((
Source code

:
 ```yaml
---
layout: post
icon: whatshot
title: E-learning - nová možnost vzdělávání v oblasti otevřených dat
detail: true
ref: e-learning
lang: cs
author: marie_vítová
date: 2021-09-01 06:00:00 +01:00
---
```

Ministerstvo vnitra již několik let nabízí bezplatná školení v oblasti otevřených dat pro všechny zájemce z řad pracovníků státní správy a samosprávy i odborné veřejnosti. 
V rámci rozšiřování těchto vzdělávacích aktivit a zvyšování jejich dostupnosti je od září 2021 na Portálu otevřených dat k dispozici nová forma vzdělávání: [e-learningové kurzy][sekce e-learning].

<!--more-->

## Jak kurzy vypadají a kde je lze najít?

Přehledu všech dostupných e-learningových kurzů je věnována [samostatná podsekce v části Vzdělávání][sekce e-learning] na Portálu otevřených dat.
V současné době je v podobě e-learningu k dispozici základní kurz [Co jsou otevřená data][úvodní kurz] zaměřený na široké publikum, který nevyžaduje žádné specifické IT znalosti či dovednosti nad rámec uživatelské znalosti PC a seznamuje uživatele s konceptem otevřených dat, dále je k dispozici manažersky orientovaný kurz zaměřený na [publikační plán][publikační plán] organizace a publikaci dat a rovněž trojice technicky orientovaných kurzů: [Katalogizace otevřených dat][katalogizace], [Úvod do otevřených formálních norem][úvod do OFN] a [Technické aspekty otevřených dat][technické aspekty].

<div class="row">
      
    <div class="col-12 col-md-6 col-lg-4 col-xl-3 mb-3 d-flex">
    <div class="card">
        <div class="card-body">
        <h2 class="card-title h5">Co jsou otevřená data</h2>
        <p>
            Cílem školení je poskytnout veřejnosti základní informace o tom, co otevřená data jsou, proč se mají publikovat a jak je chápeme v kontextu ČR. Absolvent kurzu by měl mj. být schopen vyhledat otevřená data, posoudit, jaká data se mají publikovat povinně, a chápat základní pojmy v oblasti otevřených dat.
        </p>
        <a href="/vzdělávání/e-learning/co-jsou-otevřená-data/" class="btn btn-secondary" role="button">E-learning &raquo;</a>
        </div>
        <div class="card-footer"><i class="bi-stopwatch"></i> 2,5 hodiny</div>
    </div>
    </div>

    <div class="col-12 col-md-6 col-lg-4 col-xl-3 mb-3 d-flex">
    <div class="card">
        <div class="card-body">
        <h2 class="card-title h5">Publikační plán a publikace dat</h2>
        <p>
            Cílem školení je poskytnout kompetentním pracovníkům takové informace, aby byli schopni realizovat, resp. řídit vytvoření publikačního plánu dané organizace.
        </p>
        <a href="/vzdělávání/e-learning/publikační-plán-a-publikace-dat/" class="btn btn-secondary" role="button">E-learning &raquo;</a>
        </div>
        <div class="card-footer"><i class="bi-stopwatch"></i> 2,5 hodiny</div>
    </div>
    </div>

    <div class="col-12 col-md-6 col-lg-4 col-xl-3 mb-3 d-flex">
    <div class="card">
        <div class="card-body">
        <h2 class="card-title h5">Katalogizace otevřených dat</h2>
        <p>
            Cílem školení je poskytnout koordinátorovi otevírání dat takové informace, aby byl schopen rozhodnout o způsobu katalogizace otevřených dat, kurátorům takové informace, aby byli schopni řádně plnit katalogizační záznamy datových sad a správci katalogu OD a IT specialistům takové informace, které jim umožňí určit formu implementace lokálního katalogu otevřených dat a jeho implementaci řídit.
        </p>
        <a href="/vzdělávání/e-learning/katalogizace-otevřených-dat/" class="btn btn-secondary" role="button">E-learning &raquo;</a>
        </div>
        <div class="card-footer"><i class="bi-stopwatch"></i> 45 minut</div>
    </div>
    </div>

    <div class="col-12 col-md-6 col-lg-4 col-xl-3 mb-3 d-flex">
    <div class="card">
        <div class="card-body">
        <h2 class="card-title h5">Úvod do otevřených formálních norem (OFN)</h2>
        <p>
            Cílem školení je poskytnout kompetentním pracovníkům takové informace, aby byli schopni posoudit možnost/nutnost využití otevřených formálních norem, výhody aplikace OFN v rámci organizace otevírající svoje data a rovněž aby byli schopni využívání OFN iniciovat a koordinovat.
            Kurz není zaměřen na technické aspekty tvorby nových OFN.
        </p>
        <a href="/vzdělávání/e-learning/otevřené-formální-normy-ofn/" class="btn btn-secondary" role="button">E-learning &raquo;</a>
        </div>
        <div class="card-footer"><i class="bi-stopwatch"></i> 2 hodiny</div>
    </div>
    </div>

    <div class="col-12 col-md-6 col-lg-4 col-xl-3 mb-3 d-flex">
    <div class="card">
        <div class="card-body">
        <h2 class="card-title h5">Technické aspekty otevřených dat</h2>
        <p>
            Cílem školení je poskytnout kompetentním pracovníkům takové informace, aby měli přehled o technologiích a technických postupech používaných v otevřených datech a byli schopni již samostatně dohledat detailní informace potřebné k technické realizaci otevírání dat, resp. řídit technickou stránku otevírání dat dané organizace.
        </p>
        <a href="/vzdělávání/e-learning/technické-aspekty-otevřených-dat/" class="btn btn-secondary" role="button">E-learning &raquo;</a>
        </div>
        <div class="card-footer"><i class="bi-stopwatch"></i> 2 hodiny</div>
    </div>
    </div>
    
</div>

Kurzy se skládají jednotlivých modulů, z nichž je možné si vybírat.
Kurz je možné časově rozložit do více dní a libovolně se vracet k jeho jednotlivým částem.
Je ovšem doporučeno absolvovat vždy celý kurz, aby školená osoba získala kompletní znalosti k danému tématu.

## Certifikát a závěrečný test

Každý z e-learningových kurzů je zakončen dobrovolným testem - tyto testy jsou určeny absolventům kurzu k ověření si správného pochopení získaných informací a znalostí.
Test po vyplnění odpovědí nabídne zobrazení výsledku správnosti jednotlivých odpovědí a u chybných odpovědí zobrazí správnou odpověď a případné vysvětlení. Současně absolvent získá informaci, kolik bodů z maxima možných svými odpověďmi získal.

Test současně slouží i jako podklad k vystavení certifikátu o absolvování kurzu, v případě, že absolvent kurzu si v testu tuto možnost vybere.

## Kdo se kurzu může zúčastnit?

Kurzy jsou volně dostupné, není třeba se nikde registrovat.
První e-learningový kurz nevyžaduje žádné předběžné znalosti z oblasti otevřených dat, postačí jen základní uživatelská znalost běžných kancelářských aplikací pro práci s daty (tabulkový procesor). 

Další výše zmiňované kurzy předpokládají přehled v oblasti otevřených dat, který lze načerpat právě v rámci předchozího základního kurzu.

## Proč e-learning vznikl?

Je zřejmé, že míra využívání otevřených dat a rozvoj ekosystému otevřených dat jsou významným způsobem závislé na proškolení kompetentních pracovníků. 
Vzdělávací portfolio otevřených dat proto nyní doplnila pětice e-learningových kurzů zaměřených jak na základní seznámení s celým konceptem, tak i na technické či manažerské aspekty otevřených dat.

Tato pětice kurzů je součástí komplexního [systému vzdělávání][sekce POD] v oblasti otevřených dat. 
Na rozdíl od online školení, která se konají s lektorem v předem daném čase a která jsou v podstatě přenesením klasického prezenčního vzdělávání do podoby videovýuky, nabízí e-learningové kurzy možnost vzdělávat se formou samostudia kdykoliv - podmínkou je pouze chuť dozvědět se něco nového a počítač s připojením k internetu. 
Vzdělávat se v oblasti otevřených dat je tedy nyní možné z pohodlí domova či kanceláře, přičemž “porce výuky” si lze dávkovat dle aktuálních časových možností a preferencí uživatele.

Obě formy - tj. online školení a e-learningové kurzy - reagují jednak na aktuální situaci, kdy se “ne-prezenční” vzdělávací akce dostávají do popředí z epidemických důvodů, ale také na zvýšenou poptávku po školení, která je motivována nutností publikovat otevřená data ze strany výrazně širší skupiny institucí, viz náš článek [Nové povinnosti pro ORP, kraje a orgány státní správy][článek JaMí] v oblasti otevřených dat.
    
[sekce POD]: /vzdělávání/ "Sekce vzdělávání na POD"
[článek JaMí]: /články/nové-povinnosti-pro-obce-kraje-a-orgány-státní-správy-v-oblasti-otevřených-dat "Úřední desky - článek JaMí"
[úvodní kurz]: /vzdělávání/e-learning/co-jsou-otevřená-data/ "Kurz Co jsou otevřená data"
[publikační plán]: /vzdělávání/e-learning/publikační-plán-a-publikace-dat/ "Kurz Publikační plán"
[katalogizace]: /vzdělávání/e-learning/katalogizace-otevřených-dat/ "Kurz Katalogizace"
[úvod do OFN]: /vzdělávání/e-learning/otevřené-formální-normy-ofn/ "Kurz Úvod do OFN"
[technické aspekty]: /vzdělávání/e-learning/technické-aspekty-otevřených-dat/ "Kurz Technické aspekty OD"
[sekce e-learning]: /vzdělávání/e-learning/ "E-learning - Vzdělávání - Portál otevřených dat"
))
◆ **WORK TO COMPLETE**
Copy exactly the lines that run from the first line of the data to the line containing "Přehledu všech dostupných", please, with both ends included and nothing else.

◆ **RESULT OF THE EXERCISE**
Source code

:
 ```yaml
---
layout: post
icon: whatshot
title: E-learning - nová možnost vzdělávání v oblasti otevřených dat
detail: true
ref: e-learning
lang: cs
author: marie_vítová
date: 2021-09-01 06:00:00 +01:00
---
```

Ministerstvo vnitra již několik let nabízí bezplatná školení v oblasti otevřených dat pro všechny zájemce z řad pracovníků státní správy a samosprávy i odborné veřejnosti. 
V rámci rozšiřování těchto vzdělávacích aktivit a zvyšování jejich dostupnosti je od září 2021 na Portálu otevřených dat k dispozici nová forma vzdělávání: [e-learningové kurzy][sekce e-learning].

<!--more-->

## Jak kurzy vypadají a kde je lze najít?

Přehledu všech dostupných e-learningových kurzů je věnována [samostatná podsekce v části Vzdělávání][sekce e-learning] na Portálu otevřených dat.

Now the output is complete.